W najbliższym czasie odbędzie się spotkanie z zapleczem pana prezydenta i samym prezydentem, aby omówić te zastrzeżenia, które prezydent zgłaszał do tej ustawy. Jestem przekonany, że nowy projekt ustawy spełni również te wymagania, których oczekuje pan prezydent
—dodał.
Müller deklarował, że rząd będzie współpracował z prezydentem także w zakresie nowego projektu noweli ustawy o działach.
Oczywiście są różnice z panem prezydentem, one się zdarzają, ale jesteśmy przedstawicielami tego samego nurtu ideowego, w związku z tym nie ma żadnych większych problemów, żeby ze sobą współpracować. Jesteśmy otwarci na konstruktywną krytykę ze strony prezydenta, konstruktywne uwagi, do ustawy działowej również, którą prezydent zawetował
—mówił.
Müller wyraził przekonanie, że „nowy projekty ustawy uzyska poparcie parlamentu, a później również prezydenta w dialogu, który w tej chwili będziemy realizować”.
Pytany o termin spotkania z prezydentem, odparł, że może ono odbyć się w przyszłym tygodniu.
Jesteśmy umówieni z prezydentem i ministrami prezydenta na dyskusję wokół tej ustawy, jesteśmy otwarci na konstruktywne uwagi. Na tym etapie mogę tyle powiedzieć, bo ta dyskusja jest przed nami, różne warianty są brane pod uwagę. Pan prezydent zwrócił uwagę na kilka najważniejszych aspektów i na tych aspektach będziemy się skupiać
—poinformował rzecznik rządu.
Sobolewski o dalszych decyzjach PiS
Nie rozumiemy podstaw podjęcia takiej decyzji przez prezydenta; regulacja jest czysto techniczna, ale takie jest prawo prezydenta – powiedział PAP szef Komitetu Wykonawczego PiS Krzysztof Sobolewski odnosząc się do zawetowania nowelizacji ustawy o działach administracji rządowej.
Nie rozumiemy podstaw podjęcia takiej decyzji przez prezydenta. Regulacja jest czysto techniczna. Ale takie jest prawo pana prezydenta. Jeżeli chodzi o dalsze decyzje – będziemy je konsultować wewnątrz ugrupowania
—powiedział PAP Sobolewski.
Lewica zadowolona z decyzji prezydenta
Dobrze, że prezydent Andrzej Duda wetuje; ustawa o działach administracji rządowej była źle napisana i zawierała wiele błędów – podkreślił w piątek szef klubu Lewicy Krzysztof Gawkowski.
Do prezydenckiego weta odniósł się w rozmowie z PAP szef klubu Lewicy.

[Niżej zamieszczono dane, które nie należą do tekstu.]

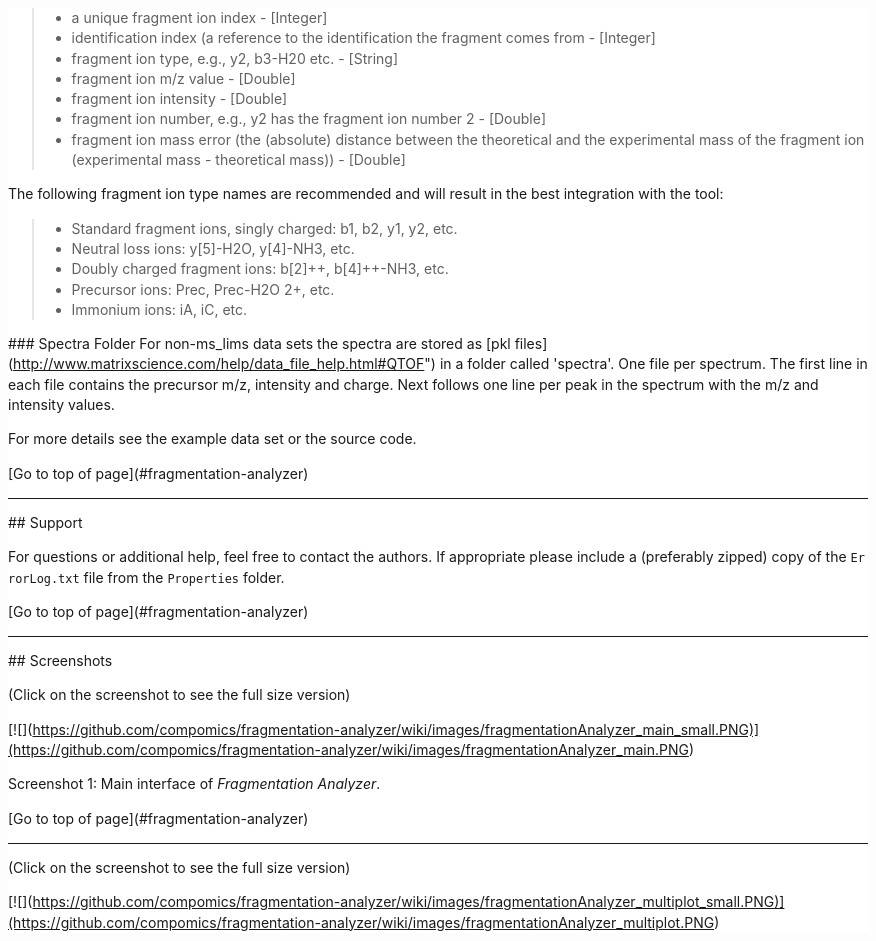 > - a unique fragment ion index - [Integer]
> - identification index (a reference to the identification the fragment comes from - [Integer]
> - fragment ion type, e.g., y2, b3-H20 etc. - [String]
> - fragment ion m/z value - [Double]
> - fragment ion intensity - [Double]
> - fragment ion number, e.g., y2 has the fragment ion number 2 - [Double]
> - fragment ion mass error (the (absolute) distance between the theoretical and the experimental mass of the fragment ion (experimental mass - theoretical mass)) - [Double]

The following fragment ion type names are recommended and will result in the best integration with the tool:

> - Standard fragment ions, singly charged: b1, b2, y1, y2, etc.
> - Neutral loss ions: y[5]-H2O, y[4]-NH3, etc.
> - Doubly charged fragment ions: b[2]++, b[4]++-NH3, etc.
> - Precursor ions: Prec, Prec-H2O 2+, etc.
> - Immonium ions: iA, iC, etc.

\### Spectra Folder
For non-ms_lims data sets the spectra are stored as \[pkl files\](<http://www.matrixscience.com/help/data_file_help.html#QTOF>") in a folder called 'spectra'. One file per spectrum. The first line in each file contains the precursor m/z, intensity and charge. Next follows one line per peak in the spectrum with the m/z and intensity values.

For more details see the example data set or the source code.

\[Go to top of page\](#fragmentation-analyzer)

______________________________________________________________________

\## Support

For questions or additional help, feel free to contact the authors. If appropriate please include a (preferably zipped) copy of the `ErrorLog.txt` file from the `Properties` folder.

\[Go to top of page\](#fragmentation-analyzer)

______________________________________________________________________

\## Screenshots

(Click on the screenshot to see the full size version)

\[!\[\](<https://github.com/compomics/fragmentation-analyzer/wiki/images/fragmentationAnalyzer_main_small.PNG)](https://github.com/compomics/fragmentation-analyzer/wiki/images/fragmentationAnalyzer_main.PNG>)

Screenshot 1: Main interface of *Fragmentation Analyzer*.

\[Go to top of page\](#fragmentation-analyzer)

______________________________________________________________________

(Click on the screenshot to see the full size version)

\[!\[\](<https://github.com/compomics/fragmentation-analyzer/wiki/images/fragmentationAnalyzer_multiplot_small.PNG)](https://github.com/compomics/fragmentation-analyzer/wiki/images/fragmentationAnalyzer_multiplot.PNG>)
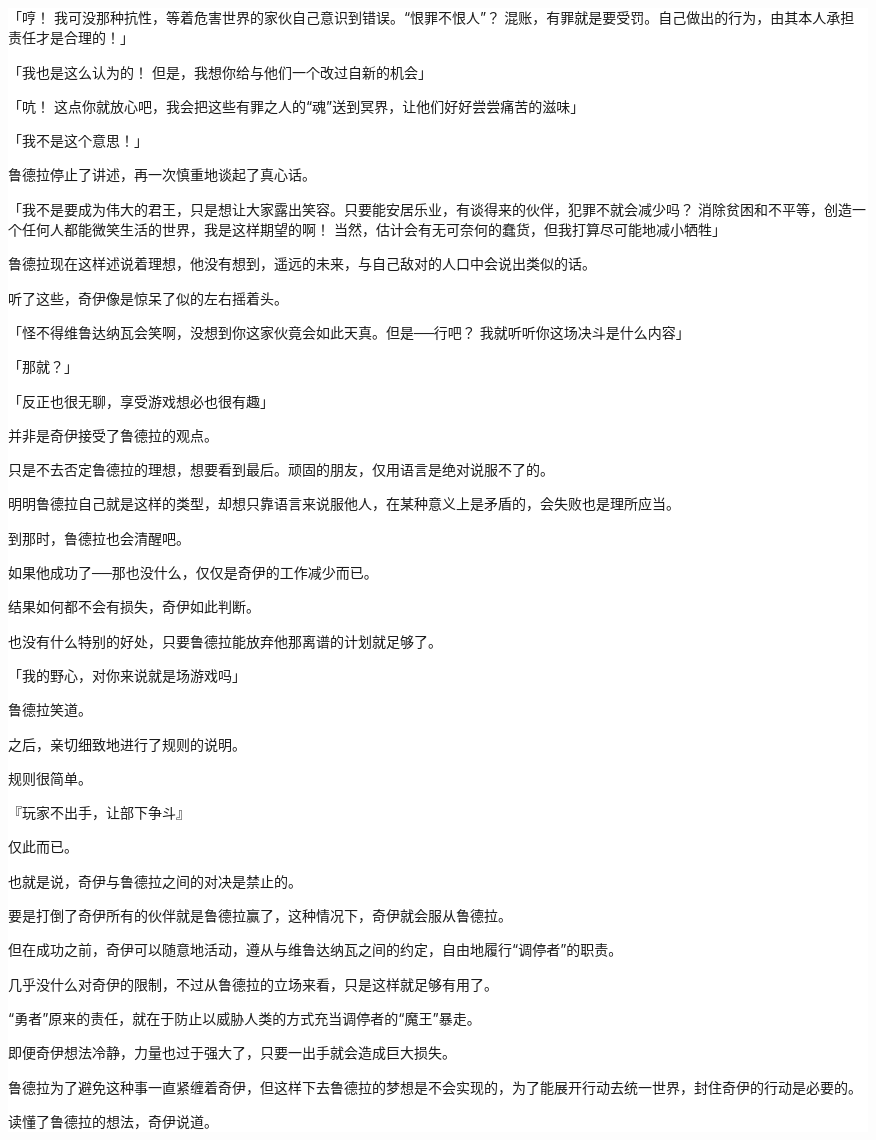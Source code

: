 「哼！ 我可没那种抗性，等着危害世界的家伙自己意识到错误。“恨罪不恨人”？ 混账，有罪就是要受罚。自己做出的行为，由其本人承担责任才是合理的！」

「我也是这么认为的！ 但是，我想你给与他们一个改过自新的机会」

「吭！ 这点你就放心吧，我会把这些有罪之人的“魂”送到冥界，让他们好好尝尝痛苦的滋味」

「我不是这个意思！」

鲁德拉停止了讲述，再一次慎重地谈起了真心话。

「我不是要成为伟大的君王，只是想让大家露出笑容。只要能安居乐业，有谈得来的伙伴，犯罪不就会减少吗？ 消除贫困和不平等，创造一个任何人都能微笑生活的世界，我是这样期望的啊！ 当然，估计会有无可奈何的蠢货，但我打算尽可能地减小牺牲」

鲁德拉现在这样述说着理想，他没有想到，遥远的未来，与自己敌对的人口中会说出类似的话。

听了这些，奇伊像是惊呆了似的左右摇着头。

「怪不得维鲁达纳瓦会笑啊，没想到你这家伙竟会如此天真。但是──行吧？ 我就听听你这场决斗是什么内容」

「那就？」

「反正也很无聊，享受游戏想必也很有趣」

并非是奇伊接受了鲁德拉的观点。

只是不去否定鲁德拉的理想，想要看到最后。顽固的朋友，仅用语言是绝对说服不了的。

明明鲁德拉自己就是这样的类型，却想只靠语言来说服他人，在某种意义上是矛盾的，会失败也是理所应当。

到那时，鲁德拉也会清醒吧。

如果他成功了──那也没什么，仅仅是奇伊的工作减少而已。

结果如何都不会有损失，奇伊如此判断。

也没有什么特别的好处，只要鲁德拉能放弃他那离谱的计划就足够了。

「我的野心，对你来说就是场游戏吗」

鲁德拉笑道。

之后，亲切细致地进行了规则的说明。

规则很简单。

『玩家不出手，让部下争斗』

仅此而已。

也就是说，奇伊与鲁德拉之间的对决是禁止的。

要是打倒了奇伊所有的伙伴就是鲁德拉赢了，这种情况下，奇伊就会服从鲁德拉。

但在成功之前，奇伊可以随意地活动，遵从与维鲁达纳瓦之间的约定，自由地履行“调停者”的职责。

几乎没什么对奇伊的限制，不过从鲁德拉的立场来看，只是这样就足够有用了。

“勇者”原来的责任，就在于防止以威胁人类的方式充当调停者的“魔王”暴走。

即便奇伊想法冷静，力量也过于强大了，只要一出手就会造成巨大损失。

鲁德拉为了避免这种事一直紧缠着奇伊，但这样下去鲁德拉的梦想是不会实现的，为了能展开行动去统一世界，封住奇伊的行动是必要的。

读懂了鲁德拉的想法，奇伊说道。
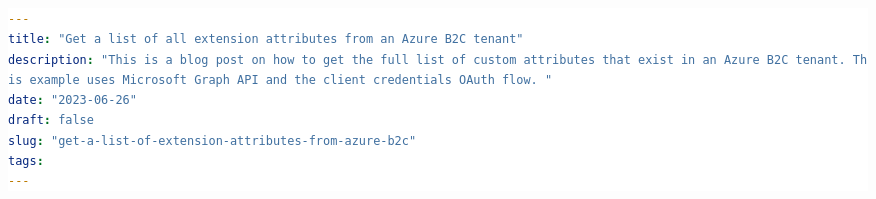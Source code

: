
 ```yaml
---
title: "Get a list of all extension attributes from an Azure B2C tenant"
description: "This is a blog post on how to get the full list of custom attributes that exist in an Azure B2C tenant. This example uses Microsoft Graph API and the client credentials OAuth flow. "
date: "2023-06-26"
draft: false
slug: "get-a-list-of-extension-attributes-from-azure-b2c"
tags:
---
```

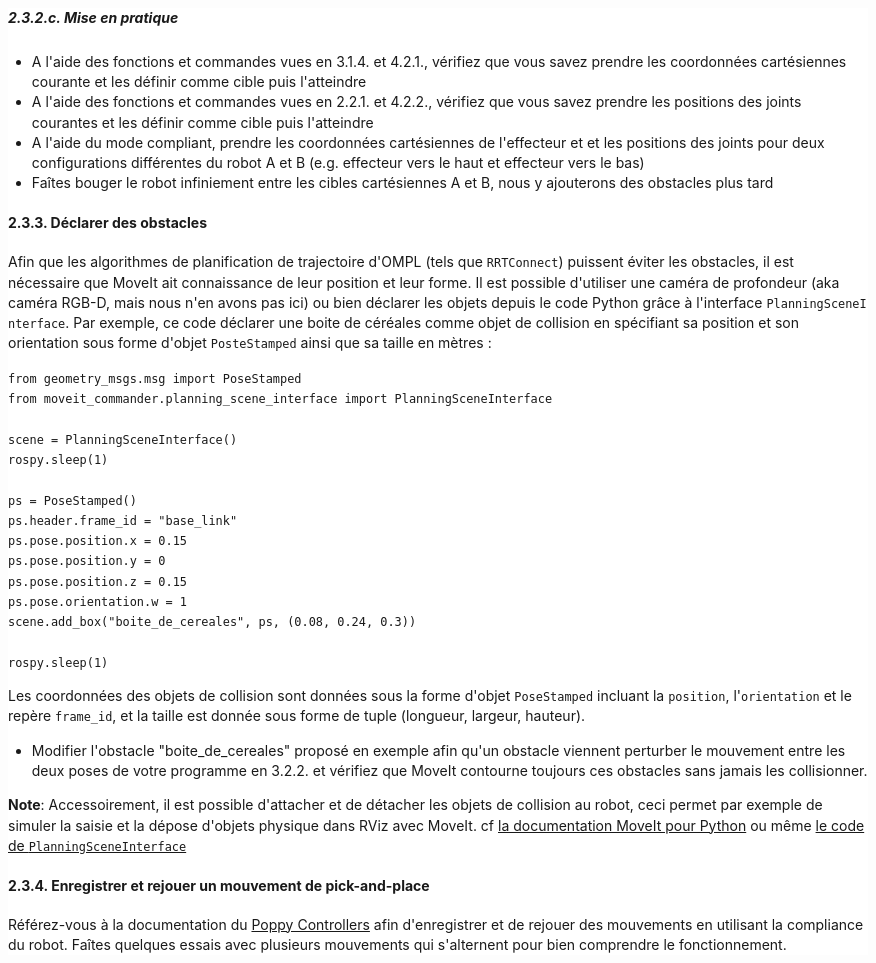 ##### 2.3.2.c. Mise en pratique

* A l'aide des fonctions et commandes vues en 3.1.4. et 4.2.1., vérifiez que vous savez prendre les coordonnées cartésiennes courante et les définir comme cible puis l'atteindre
* A l'aide des fonctions et commandes vues en 2.2.1. et 4.2.2., vérifiez que vous savez prendre les positions des joints courantes et les définir comme cible puis l'atteindre
* A l'aide du mode compliant, prendre les coordonnées cartésiennes de l'effecteur et et les positions des joints pour deux configurations différentes du robot A et B (e.g. effecteur vers le haut et effecteur vers le bas)
* Faîtes bouger le robot infiniement entre les cibles cartésiennes A et B, nous y ajouterons des obstacles plus tard

#### 2.3.3. Déclarer des obstacles
Afin que les algorithmes de planification de trajectoire d'OMPL (tels que `RRTConnect`) puissent éviter les obstacles, il est nécessaire que MoveIt ait connaissance de leur position et leur forme. Il est possible d'utiliser une caméra de profondeur (aka caméra RGB-D, mais nous n'en avons pas ici) ou bien déclarer les objets depuis le code Python grâce à l'interface `PlanningSceneInterface`. Par exemple, ce code déclarer une boite de céréales comme objet de collision en spécifiant sa position et son orientation sous forme d'objet `PosteStamped` ainsi que sa taille en mètres :

```
from geometry_msgs.msg import PoseStamped
from moveit_commander.planning_scene_interface import PlanningSceneInterface

scene = PlanningSceneInterface()
rospy.sleep(1)

ps = PoseStamped()
ps.header.frame_id = "base_link"
ps.pose.position.x = 0.15
ps.pose.position.y = 0
ps.pose.position.z = 0.15
ps.pose.orientation.w = 1
scene.add_box("boite_de_cereales", ps, (0.08, 0.24, 0.3))

rospy.sleep(1)
```

Les coordonnées des objets de collision sont données sous la forme d'objet `PoseStamped` incluant la `position`, l'`orientation` et le repère `frame_id`, et la taille est donnée sous forme de tuple (longueur, largeur, hauteur).

* Modifier l'obstacle "boite_de_cereales" proposé en exemple afin qu'un obstacle viennent perturber le mouvement entre les deux poses de votre programme en 3.2.2. et vérifiez que MoveIt contourne toujours ces obstacles sans jamais les collisionner.

**Note**: Accessoirement, il est possible d'attacher et de détacher les objets de collision au robot, ceci permet par exemple de simuler la saisie et la dépose d'objets physique dans RViz avec MoveIt. cf [la documentation MoveIt pour Python](https://ros-planning.github.io/moveit_tutorials/doc/move_group_python_interface/move_group_python_interface_tutorial.html) ou même [le code de `PlanningSceneInterface`](https://github.com/ros-planning/moveit/blob/melodic-devel/moveit_commander/src/moveit_commander/planning_scene_interface.py#L56)

#### 2.3.4. Enregistrer et rejouer un mouvement de pick-and-place
Référez-vous à la documentation du [Poppy Controllers](https://github.com/poppy-project/poppy_controllers/#3-trajectory-record-and-playback-feature) afin d'enregistrer et de rejouer des mouvements en utilisant la compliance du robot. Faîtes quelques essais avec plusieurs mouvements qui s'alternent pour bien comprendre le fonctionnement.
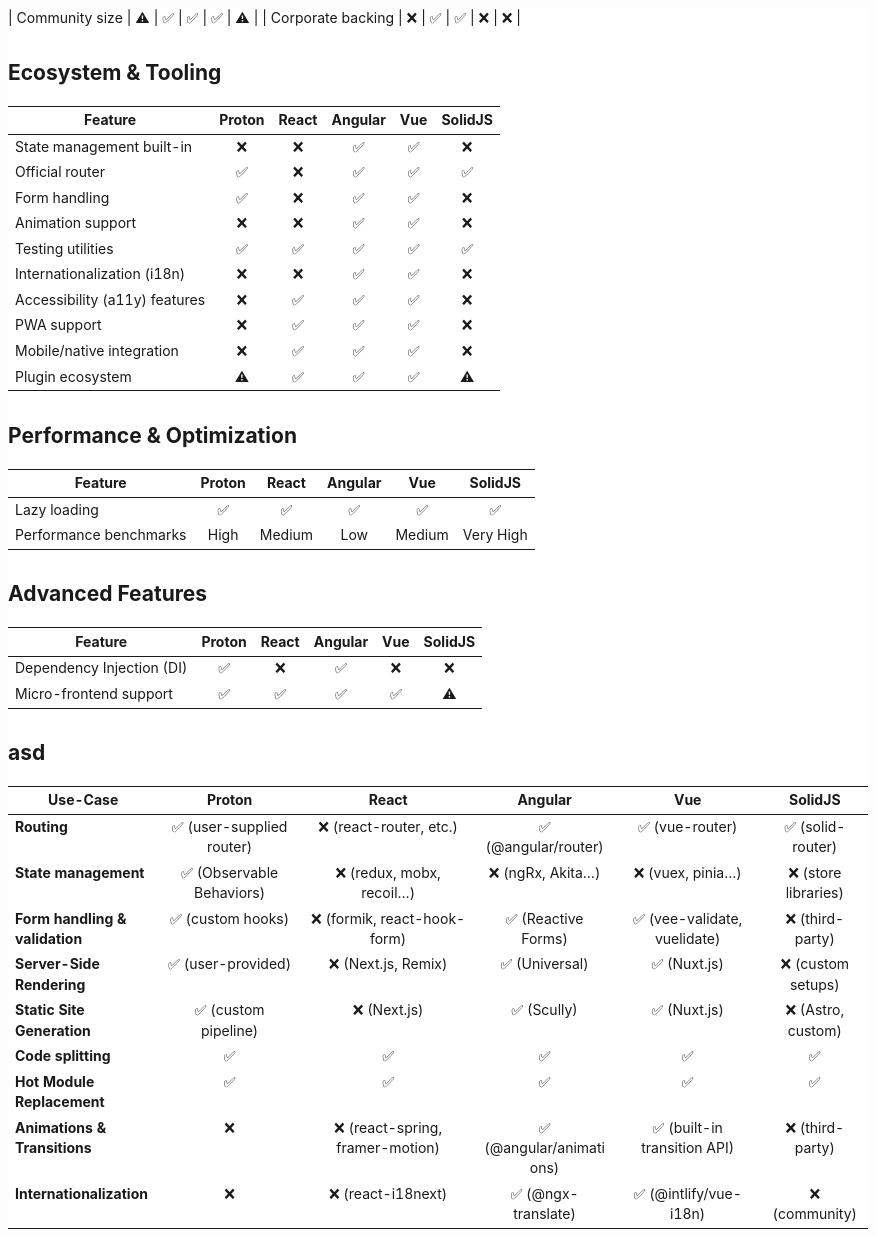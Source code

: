 | Community size               |   ⚠️   |   ✅   |    ✅    |  ✅  |    ⚠️   |
| Corporate backing            |    ❌   |   ✅   |    ✅    |  ❌  |    ❌    |

## Ecosystem & Tooling

| Feature                       | Proton | React | Angular | Vue | SolidJS |
| ----------------------------- | :----: | :---: | :-----: | :-: | :-----: |
| State management built-in     |    ❌   |   ❌   |    ✅    |  ✅  |    ❌    |
| Official router               |    ✅   |   ❌   |    ✅    |  ✅  |    ✅    |
| Form handling                 |    ✅   |   ❌   |    ✅    |  ✅  |    ❌    |
| Animation support             |    ❌   |   ❌   |    ✅    |  ✅  |    ❌    |
| Testing utilities             |    ✅   |   ✅   |    ✅    |  ✅  |    ✅    |
| Internationalization (i18n)   |    ❌   |   ❌   |    ✅    |  ✅  |    ❌    |
| Accessibility (a11y) features |    ❌   |   ✅   |    ✅    |  ✅  |    ❌    |
| PWA support                   |    ❌   |   ✅   |    ✅    |  ✅  |    ❌    |
| Mobile/native integration     |    ❌   |   ✅   |    ✅    |  ✅  |    ❌    |
| Plugin ecosystem              |    ⚠️   |   ✅   |    ✅    |  ✅  |    ⚠️    |

## Performance & Optimization

| Feature                       | Proton |  React  |  Angular |   Vue   |  SolidJS  |
| ----------------------------- | :----: | :-----: | :------: | :-----: | :-------: |
| Lazy loading                  |   ✅   |   ✅   |     ✅   |    ✅   |    ✅     |
| Performance benchmarks        |  High  |  Medium |    Low   |  Medium | Very High |

## Advanced Features

| Feature                      | Proton | React | Angular | Vue | SolidJS |
| ---------------------------- | :----: | :---: | :-----: | :-: | :-----: |
| Dependency Injection (DI)    |    ✅   |   ❌   |    ✅    |  ❌  |    ❌    |
| Micro-frontend support       |    ✅   |   ✅   |    ✅    |  ✅  |    ⚠️    |

## asd

| Use-Case                        |          Proton          |              React              |           Angular           |             Vue             |        SolidJS        |
| ------------------------------- | :----------------------: | :-----------------------------: | :-------------------------: | :-------------------------: | :-------------------: |
| **Routing**                     | ✅ (user-supplied router) |      ❌ (react-router, etc.)     |     ✅ (@angular/router)     |        ✅ (vue-router)       |    ✅ (solid-router)   |
| **State management**            | ✅ (Observable Behaviors) |     ❌ (redux, mobx, recoil…)    |       ❌ (ngRx, Akita…)      |       ❌ (vuex, pinia…)      |  ❌ (store libraries)  |
| **Form handling & validation**  |     ✅ (custom hooks)     |   ❌ (formik, react-hook-form)   |      ✅ (Reactive Forms)     | ✅ (vee-validate, vuelidate) |    ❌ (third-party)    |
| **Server-Side Rendering**       |     ✅ (user-provided)    |        ❌ (Next.js, Remix)       |        ✅ (Universal)        |         ✅ (Nuxt.js)         |   ❌ (custom setups)   |
| **Static Site Generation**      |    ✅ (custom pipeline)   |           ❌ (Next.js)           |          ✅ (Scully)         |         ✅ (Nuxt.js)         |   ❌ (Astro, custom)   |
| **Code splitting**              |             ✅            |                ✅                |              ✅              |              ✅              |           ✅           |
| **Hot Module Replacement**      |             ✅            |                ✅                |              ✅              |              ✅              |           ✅           |
| **Animations & Transitions**    |             ❌            | ❌ (react-spring, framer-motion) |   ✅ (@angular/animations)   | ✅ (built-in transition API) |    ❌ (third-party)    |
| **Internationalization**        |             ❌            |        ❌ (react-i18next)        |      ✅ (@ngx-translate)     |    ✅ (@intlify/vue-i18n)    |     ❌ (community)     |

Źle napisana ustawa, która jasno wskazywała wiele błędów – mówiło o tym również Biuro Analiz Sejmowych. Dobrze, że prezydent wetuje. Pytanie, dlaczego to robi? Czy widzi rzeczywiste problemy w tej ustawie i błędy proceduralne, czy to ma być prztyczek w nos dla obozu Prawa i Sprawiedliwości, a przede wszystkim, że jest niezależny od Kaczyńskiego
—podkreślił Gawkowski.
Pytany, jak zachowa się Lewica, kiedy weto prezydenta wróci do Sejmu, polityk przypomniał, że jego ugrupowanie od początku źle oceniało tę ustawę i powinna ona wylądować w koszu.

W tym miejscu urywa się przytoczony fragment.